▶ WHAT IS EXPECTED
Every line that includes the word "proxy" needs to be copied from the listing.
::::::::
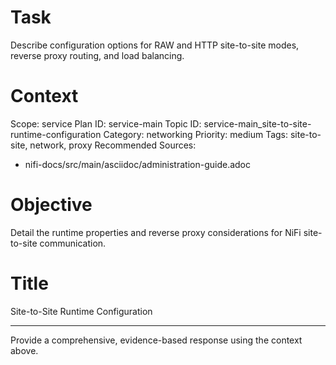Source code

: # Task
Describe configuration options for RAW and HTTP site-to-site modes, reverse proxy routing, and load balancing.

# Context
Scope: service
Plan ID: service-main
Topic ID: service-main_site-to-site-runtime-configuration
Category: networking
Priority: medium
Tags: site-to-site, network, proxy
Recommended Sources:
- nifi-docs/src/main/asciidoc/administration-guide.adoc

# Objective
Detail the runtime properties and reverse proxy considerations for NiFi site-to-site communication.

# Title
Site-to-Site Runtime Configuration

---

Provide a comprehensive, evidence-based response using the context above.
::::::::
▶ COMPLETED EXERCISE
Describe configuration options for RAW and HTTP site-to-site modes, reverse proxy routing, and load balancing.
Tags: site-to-site, network, proxy
Detail the runtime properties and reverse proxy considerations for NiFi site-to-site communication.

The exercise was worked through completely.